=== WHAT YOU SHOULD DO ===
Below are the records. Retype, exactly, the lines from the first through the line with "- [Get-NuspecProperty](commands/Get-NuspecProperty.md)", and leave out the pictures.

=== EXERCISE MATERIALS ===
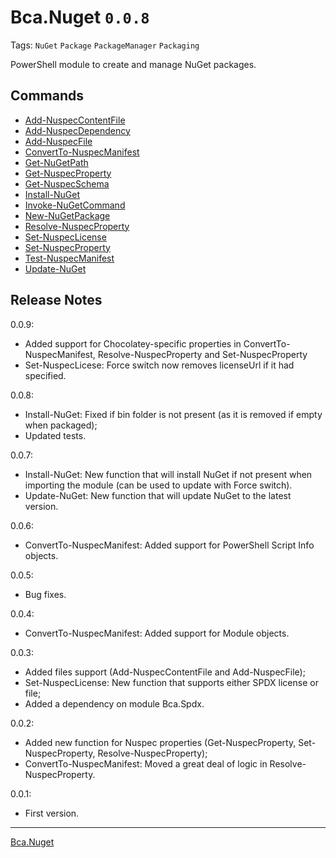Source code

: # Bca.Nuget `0.0.8`
Tags: `NuGet` `Package` `PackageManager` `Packaging`

PowerShell module to create and manage NuGet packages.

## Commands
- [Add-NuspecContentFile](commands/Add-NuspecContentFile.md)
- [Add-NuspecDependency](commands/Add-NuspecDependency.md)
- [Add-NuspecFile](commands/Add-NuspecFile.md)
- [ConvertTo-NuspecManifest](commands/ConvertTo-NuspecManifest.md)
- [Get-NuGetPath](commands/Get-NuGetPath.md)
- [Get-NuspecProperty](commands/Get-NuspecProperty.md)
- [Get-NuspecSchema](commands/Get-NuspecSchema.md)
- [Install-NuGet](commands/Install-NuGet.md)
- [Invoke-NuGetCommand](commands/Invoke-NuGetCommand.md)
- [New-NuGetPackage](commands/New-NuGetPackage.md)
- [Resolve-NuspecProperty](commands/Resolve-NuspecProperty.md)
- [Set-NuspecLicense](commands/Set-NuspecLicense.md)
- [Set-NuspecProperty](commands/Set-NuspecProperty.md)
- [Test-NuspecManifest](commands/Test-NuspecManifest.md)
- [Update-NuGet](commands/Update-NuGet.md)

## Release Notes
0.0.9:
- Added support for Chocolatey-specific properties in ConvertTo-NuspecManifest, Resolve-NuspecProperty and Set-NuspecProperty
- Set-NuspecLicese: Force switch now removes licenseUrl if it had specified.

0.0.8:
- Install-NuGet: Fixed if bin folder is not present (as it is removed if empty when packaged);
- Updated tests.

0.0.7:
- Install-NuGet: New function that will install NuGet if not present when importing the module (can be used to update with Force switch).
- Update-NuGet: New function that will update NuGet to the latest version.

0.0.6:
- ConvertTo-NuspecManifest: Added support for PowerShell Script Info objects.

0.0.5:
- Bug fixes.

0.0.4:
- ConvertTo-NuspecManifest: Added support for Module objects.

0.0.3:
- Added files support (Add-NuspecContentFile and Add-NuspecFile);
- Set-NuspecLicense: New function that supports either SPDX license or file;
- Added a dependency on module Bca.Spdx.

0.0.2:
- Added new function for Nuspec properties (Get-NuspecProperty, Set-NuspecProperty, Resolve-NuspecProperty);
- ConvertTo-NuspecManifest: Moved a great deal of logic in Resolve-NuspecProperty.

0.0.1:
- First version.
---
[Bca.Nuget](https://github.com/baptistecabrera/bca-nuget)
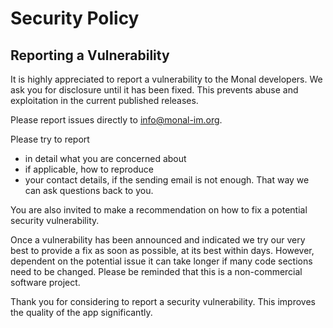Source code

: # Security Policy

## Reporting a Vulnerability

It is highly appreciated to report a vulnerability to the Monal developers. We ask you for
disclosure until it has been fixed. This prevents abuse and exploitation in the current published releases.

Please report issues directly to info@monal-im.org.

Please try to report 
- in detail what you are concerned about
- if applicable, how to reproduce
- your contact details, if the sending email is not enough. That way we can ask questions back to you. 

You are also invited to make a recommendation on how to fix a potential security vulnerability.

Once a vulnerability has been announced and indicated we try our very best to provide a fix as soon as possible,
at its best within days. However, dependent on the potential issue it can take longer if many code sections need to be changed.
Please be reminded that this is a non-commercial software project.

Thank you for considering to report a security vulnerability. This improves the quality of the app significantly.
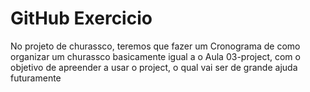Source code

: # GitHub Exercicio
 No projeto de churassco, teremos que fazer um Cronograma de como organizar um churassco basicamente igual a o
 Aula 03-project, com o objetivo de apreender a usar o project, o qual vai ser de grande ajuda futuramente

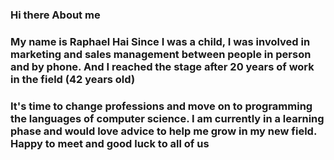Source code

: ### Hi there About me
###  My name is Raphael Hai Since I was a child, I was involved in marketing and sales management between people in person and by phone. And I reached the stage after 20 years of work in the field (42 years old) 
### It's time to change professions and move on to programming the languages of computer science. I am currently in a learning phase and would love advice to help me grow in my new field. Happy to meet and good luck to all of us
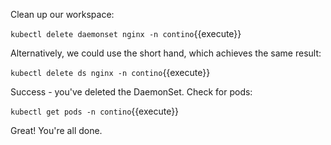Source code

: Clean up our workspace:

`kubectl delete daemonset nginx -n contino`{{execute}}

Alternatively, we could use the short hand, which achieves the same result:

`kubectl delete ds nginx -n contino`{{execute}}

Success - you've deleted the DaemonSet. Check for pods:

`kubectl get pods -n contino`{{execute}}

Great! You're all done.
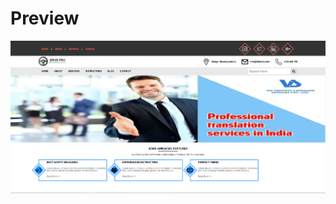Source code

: # Preview

![Image](https://github.com/saurabhthakre/MobileTechnology/blob/master/Assignment%201/Assign1.PNG)
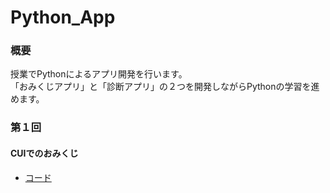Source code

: # Python_App

### 概要
授業でPythonによるアプリ開発を行います。<br>
「おみくじアプリ」と「診断アプリ」の２つを開発しながらPythonの学習を進めます。<br>

### 第１回
#### CUIでのおみくじ
- [コード](https://github.com/UC-k/Python_App/blob/main/omikuji01.py)
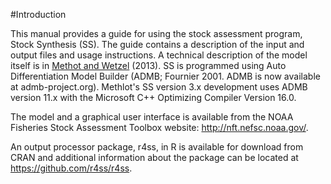 #Introduction

This manual provides a guide for using the stock assessment program, Stock Synthesis (SS).  The guide contains a description of the input and output files and usage instructions. A technical description of the model itself is in [Methot and Wetzel](http://www.afsc.noaa.gov/program_reviews/2014/background_materials/Methot%20and%20Wetzel%202013.pdf) (2013).  SS is programmed using Auto Differentiation Model Builder (ADMB; Fournier 2001.  ADMB is now available at admb-project.org).  Methlot's SS version 3.x development uses ADMB version 11.x with the Microsoft C++ Optimizing Compiler Version 16.0.  

The model and a graphical user interface is available from the NOAA Fisheries Stock Assessment Toolbox website:  http://nft.nefsc.noaa.gov/.  

An output processor package, r4ss, in R is available for download from CRAN and additional information about the package can be located at https://github.com/r4ss/r4ss.  
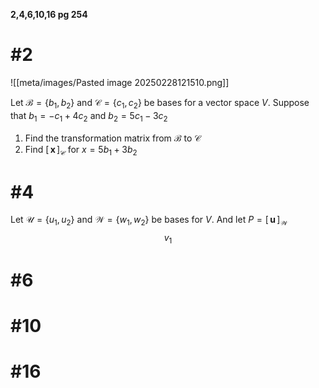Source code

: **2,4,6,10,16 pg 254**
# #2
![[meta/images/Pasted image 20250228121510.png]]

Let $\mathcal{B}=\{ b_{1},b_{2} \}$ and $\mathcal{C} = \{ c_{1},c_{2} \}$ be bases for a vector space $V$. Suppose that $b_{1}=-c_{1}+4c_{2}$ and $b_{2}=5c_1-3c_{2}$
1. Find the transformation matrix from $\mathcal{B}$ to $\mathcal{C}$
2. Find $\left[\,\mathbf{x}\,\right]_{\mathcal{C}}$ for $x=5b_{1}+3b_{2}$
# #4
Let $\mathcal{U} = \{ u_{1},u_{2} \}$ and $\mathcal{W} = \{ w_{1},w_{2} \}$ be bases for $V$.
And let $P = \left[\,\mathbf{u}\,\right]_{\mathcal{W}}$
$$
v_{1}
$$
# #6
# #10

# #16


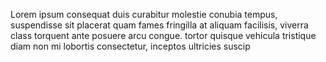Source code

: Lorem ipsum consequat  duis curabitur molestie conubia tempus, suspendisse sit placerat quam fames fringilla at aliquam facilisis, viverra class torquent ante posuere arcu congue. tortor quisque vehicula tristique diam non mi lobortis consectetur, inceptos ultricies suscip
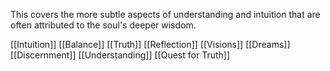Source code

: This covers the more subtle aspects of understanding and intuition that are often attributed to the soul's deeper wisdom.

[[Intuition]]
[[Balance]]
[[Truth]]
[[Reflection]]
[[Visions]]
[[Dreams]]
[[Discernment]]
[[Understanding]]
[[Quest for Truth]]

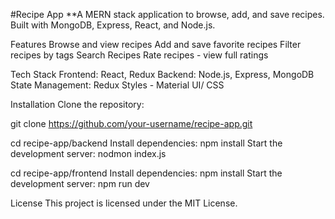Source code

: #Recipe App
**A MERN stack application to browse, add, and save recipes. Built with MongoDB, Express, React, and Node.js. 

Features
Browse and view recipes
Add and save favorite recipes
Filter recipes by tags
Search Recipes
Rate recipes - view full ratings

Tech Stack
Frontend: React, Redux
Backend: Node.js, Express, MongoDB
State Management: Redux
Styles - Material UI/ CSS

Installation
Clone the repository:

git clone https://github.com/your-username/recipe-app.git

cd recipe-app/backend
Install dependencies:
npm install
Start the development server:
nodmon index.js

cd recipe-app/frontend
Install dependencies:
npm install
Start the development server:
npm run dev

License
This project is licensed under the MIT License.
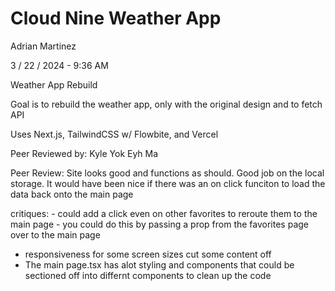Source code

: # Cloud Nine Weather App

Adrian Martinez

3 / 22 / 2024 - 9:36 AM

Weather App Rebuild

Goal is to rebuild the weather app, only with the original design and to fetch API

Uses Next.js, TailwindCSS w/ Flowbite, and Vercel

Peer Reviewed by: Kyle Yok Eyh Ma 

Peer Review: Site looks good and functions as should. Good job on the local storage. It would have been nice if there was an on click funciton to load the data back onto the main page

critiques: - could add a click even on other favorites to reroute them to the main page
	- you could do this by passing a prop from the favorites page over to the main page
- responsiveness for some screen sizes cut some content off
- The main page.tsx has alot styling and components that could be sectioned off into differnt components to clean up the code

  
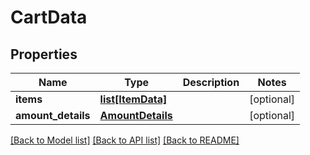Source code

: # CartData

## Properties
Name | Type | Description | Notes
------------ | ------------- | ------------- | -------------
**items** | [**list[ItemData]**](ItemData.md) |  | [optional] 
**amount_details** | [**AmountDetails**](AmountDetails.md) |  | [optional] 

[[Back to Model list]](../README.md#documentation-for-models) [[Back to API list]](../README.md#documentation-for-api-endpoints) [[Back to README]](../README.md)


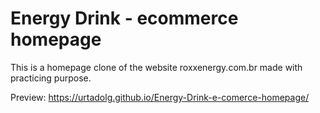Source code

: # Energy Drink - ecommerce homepage

This is a homepage clone of the website roxxenergy.com.br made with practicing purpose.

Preview: https://urtadolg.github.io/Energy-Drink-e-comerce-homepage/
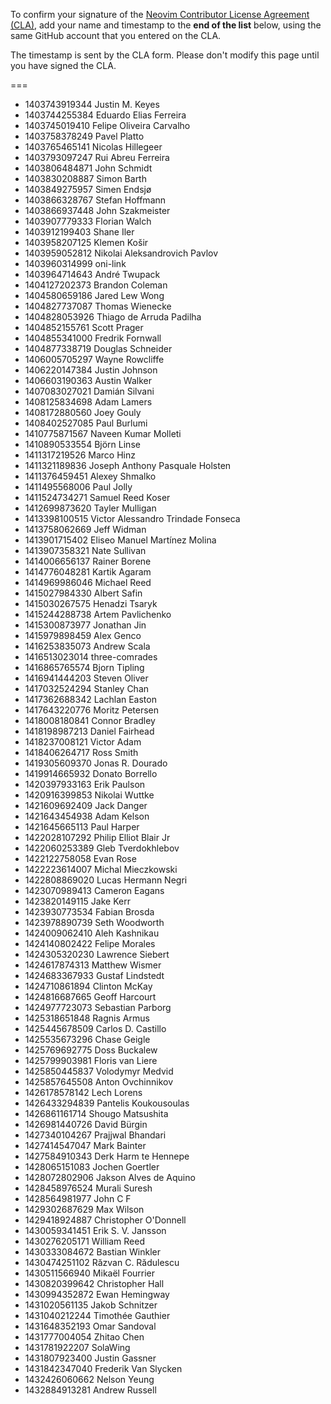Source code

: To confirm your signature of the [Neovim Contributor License Agreement (CLA)](https://docs.google.com/forms/d/1u54bpbwzneDIRltFx1TGi2evKxY3w0cOV3vlpj8DPbg/viewform), add your name and timestamp to the **end of the list** below, using the same GitHub account that you entered on the CLA. 

The timestamp is sent by the CLA form. Please don't modify this page until you have signed the CLA.

===
- 1403743919344 Justin M. Keyes
- 1403744255384 Eduardo Elias Ferreira
- 1403745019410 Felipe Oliveira Carvalho
- 1403758378249 Pavel Platto
- 1403765465141 Nicolas Hillegeer
- 1403793097247 Rui Abreu Ferreira
- 1403806484871 John Schmidt
- 1403830208887 Simon Barth
- 1403849275957 Simen Endsjø
- 1403866328767 Stefan Hoffmann
- 1403866937448 John Szakmeister
- 1403907779333 Florian Walch
- 1403912199403 Shane Iler
- 1403958207125 Klemen Košir
- 1403959052812 Nikolai Aleksandrovich Pavlov
- 1403960314999 oni-link
- 1403964714643 André Twupack
- 1404127202373 Brandon Coleman
- 1404580659186 Jared Lew Wong
- 1404827737087 Thomas Wienecke
- 1404828053926 Thiago de Arruda Padilha
- 1404852155761 Scott Prager
- 1404855341000 Fredrik Fornwall
- 1404877338719 Douglas Schneider
- 1406005705297 Wayne Rowcliffe
- 1406220147384 Justin Johnson
- 1406603190363 Austin Walker
- 1407083027021 Damián Silvani
- 1408125834698 Adam Lamers
- 1408172880560 Joey Gouly
- 1408402527085 Paul Burlumi
- 1410775871567 Naveen Kumar Molleti
- 1410890533554 Björn Linse
- 1411317219526 Marco Hinz
- 1411321189836 Joseph Anthony Pasquale Holsten
- 1411376459451 Alexey Shmalko
- 1411495568006 Paul Jolly
- 1411524734271 Samuel Reed Koser
- 1412699873620 Tayler Mulligan
- 1413398100515 Victor Alessandro Trindade Fonseca
- 1413758062669 Jeff Widman
- 1413901715402 Eliseo Manuel Martínez Molina
- 1413907358321 Nate Sullivan
- 1414006656137 Rainer Borene
- 1414776048281 Kartik Agaram
- 1414969986046 Michael Reed
- 1415027984330 Albert Safin
- 1415030267575 Henadzi Tsaryk
- 1415244288738 Artem Pavlichenko
- 1415300873977 Jonathan Jin
- 1415979898459 Alex Genco
- 1416253835073 Andrew Scala
- 1416513023014 three-comrades
- 1416865765574 Bjorn Tipling
- 1416941444203 Steven Oliver
- 1417032524294 Stanley Chan
- 1417362688342 Lachlan Easton
- 1417643220776 Moritz Petersen
- 1418008180841 Connor Bradley
- 1418198987213 Daniel Fairhead
- 1418237008121 Victor Adam
- 1418406264717 Ross Smith
- 1419305609370 Jonas R. Dourado
- 1419914665932 Donato Borrello
- 1420397933163 Erik Paulson
- 1420916399853 Nikolai Wuttke
- 1421609692409 Jack Danger
- 1421643454938 Adam Kelson
- 1421645665113 Paul Harper
- 1422028107292 Philip Elliot Blair Jr
- 1422060253389 Gleb Tverdokhlebov
- 1422122758058 Evan Rose
- 1422223614007 Michal Mieczkowski
- 1422808869020 Lucas Hermann Negri
- 1423070989413 Cameron Eagans
- 1423820149115 Jake Kerr
- 1423930773534 Fabian Brosda
- 1423978890739 Seth Woodworth
- 1424009062410 Aleh Kashnikau
- 1424140802422 Felipe Morales
- 1424305320230 Lawrence Siebert
- 1424617874313 Matthew Wismer
- 1424683367933 Gustaf Lindstedt
- 1424710861894 Clinton McKay
- 1424816687665 Geoff Harcourt
- 1424977723073 Sebastian Parborg
- 1425318651848 Ragnis Armus
- 1425445678509 Carlos D. Castillo
- 1425535673296 Chase Geigle
- 1425769692775 Doss Buckalew
- 1425799903981 Floris van Liere
- 1425850445837 Volodymyr Medvid
- 1425857645508 Anton Ovchinnikov
- 1426178578142 Lech Lorens
- 1426433294839 Pantelis Koukousoulas
- 1426861161714 Shougo Matsushita
- 1426981440726 David Bürgin
- 1427340104267 Prajjwal Bhandari
- 1427414547047 Mark Bainter
- 1427584910343 Derk Harm te Hennepe
- 1428065151083 Jochen Goertler
- 1428072802906 Jakson Alves de Aquino
- 1428458976524 Murali Suresh
- 1428564981977 John C F
- 1429302687629 Max Wilson
- 1429418924887 Christopher O'Donnell
- 1430059341451 Erik S. V. Jansson
- 1430276205171 William Reed
- 1430333084672 Bastian Winkler
- 1430474251102 Răzvan C. Rădulescu
- 1430511566940 Mikaël Fourrier
- 1430820399642 Christopher Hall
- 1430994352872 Ewan Hemingway
- 1431020561135 Jakob Schnitzer
- 1431040212244 Timothée Gauthier
- 1431648352193 Omar Sandoval
- 1431777004054 Zhitao Chen
- 1431781922207 SolaWing
- 1431807923400 Justin Gassner
- 1431842347040 Frederik Van Slycken
- 1432426060662 Nelson Yeung
- 1432884913281 Andrew Russell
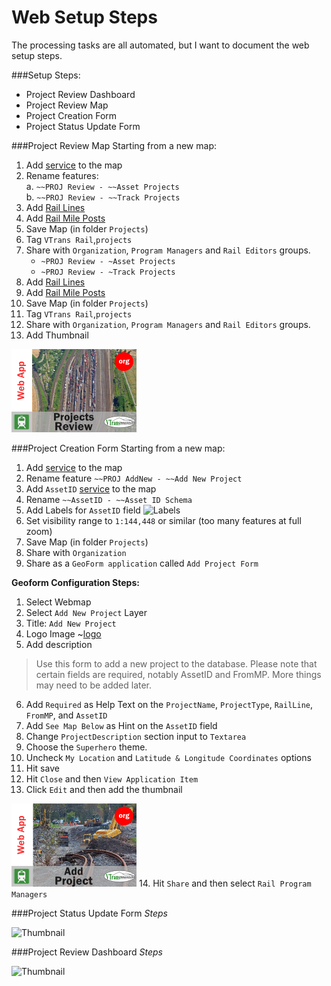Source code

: Web Setup Steps
===============

The processing tasks are all automated, but I want to document the web setup steps.

###Setup Steps:
- Project Review Dashboard 
- Project Review Map 
- Project Creation Form 
- Project Status Update Form 

###Project Review Map
Starting from a new map:  
1. Add [service](http://vtransmap01.aot.state.vt.us/arcgis/rest/services/Rail/PROJ_Review/FeatureServer) to the map  
2. Rename features:  
  a. `~~PROJ Review - ~~Asset Projects`  
  b. `~~PROJ Review - ~~Track Projects`  
3. Add [Rail Lines](http://vtransmap01.aot.state.vt.us/arcgis/rest/services/Rail/Rail_Lines/MapServer)
4. Add [Rail Mile Posts](http://vtransmap01.aot.state.vt.us/arcgis/rest/services/Rail/Rail_MilePosts/MapServer)
5. Save Map (in folder `Projects`)
6. Tag `VTrans Rail`,`projects`
7. Share with `Organization`, `Program Managers` and `Rail Editors` groups.
    *  `~PROJ Review - ~Asset Projects`  
    *  `~PROJ Review - ~Track Projects`  
3. Add [Rail Lines](http://vtransmap01.aot.state.vt.us/arcgis/rest/services/Rail/Rail_Lines/MapServer)  
4. Add [Rail Mile Posts](http://vtransmap01.aot.state.vt.us/arcgis/rest/services/Rail/Rail_MilePosts/MapServer)  
5. Save Map (in folder `Projects`)  
6. Tag `VTrans Rail`,`projects`  
7. Share with `Organization`, `Program Managers` and `Rail Editors` groups.  
8. Add Thumbnail   

![Thumbnail](https://raw.githubusercontent.com/VTrans-Rail/Project-Web-GIS/master/img/PROJ_Review.png)

###Project Creation Form
Starting from a new map:
1. Add [service](http://vtransmap01.aot.state.vt.us/arcgis/rest/services/Rail/PROJ_AddNew/FeatureServer) to the map
2. Rename feature `~~PROJ AddNew - ~~Add New Project`
3. Add `AssetID` [service](http://vtransmap01.aot.state.vt.us/arcgis/rest/services/Rail/AssetID/FeatureServer/0) to the map
4. Rename `~~AssetID - ~~Asset ID Schema`
5. Add Labels for `AssetID` field 
![Labels]()
6. Set visibility range to `1:144,448` or similar (too many features at full zoom)
7. Save Map (in folder `Projects`)
8. Share with `Organization`  
9. Share as a `GeoForm application` called `Add Project Form`    

**Geoform Configuration Steps:**

1. Select Webmap  
2. Select `Add New Project` Layer  
3. Title: `Add New Project`
4. Logo Image ~[logo](https://raw.githubusercontent.com/VTrans-Rail/Project-Web-GIS/master/img/logo-med.png)
5. Add description

>Use this form to add a new project to the database. Please note that certain fields are required, notably AssetID and FromMP.
> More things may need to be added later.

6. Add `Required` as Help Text on the `ProjectName`, `ProjectType`, `RailLine`, `FromMP`, and `AssetID`  
7. Add `See Map Below` as Hint on the `AssetID` field  
8. Change `ProjectDescription` section input to `Textarea`  
9. Choose the `Superhero` theme.  
10. Uncheck `My Location` and `Latitude & Longitude Coordinates` options  
11. Hit save
12. Hit `Close` and then `View Application Item`  
13. Click `Edit` and then add the thumbnail    

![Thumbnail](https://raw.githubusercontent.com/VTrans-Rail/Project-Web-GIS/master/img/PROJ_Add.png)
14. Hit `Share` and then select `Rail Program Managers`


###Project Status Update Form
_Steps_

![Thumbnail]()

###Project Review Dashboard
_Steps_

![Thumbnail]()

=== RESPONSE BELOW ===
Source code

: # Bca.Nuget `0.0.8`
Tags: `NuGet` `Package` `PackageManager` `Packaging`

PowerShell module to create and manage NuGet packages.

## Commands
- [Add-NuspecContentFile](commands/Add-NuspecContentFile.md)
- [Add-NuspecDependency](commands/Add-NuspecDependency.md)
- [Add-NuspecFile](commands/Add-NuspecFile.md)
- [ConvertTo-NuspecManifest](commands/ConvertTo-NuspecManifest.md)
- [Get-NuGetPath](commands/Get-NuGetPath.md)
- [Get-NuspecProperty](commands/Get-NuspecProperty.md)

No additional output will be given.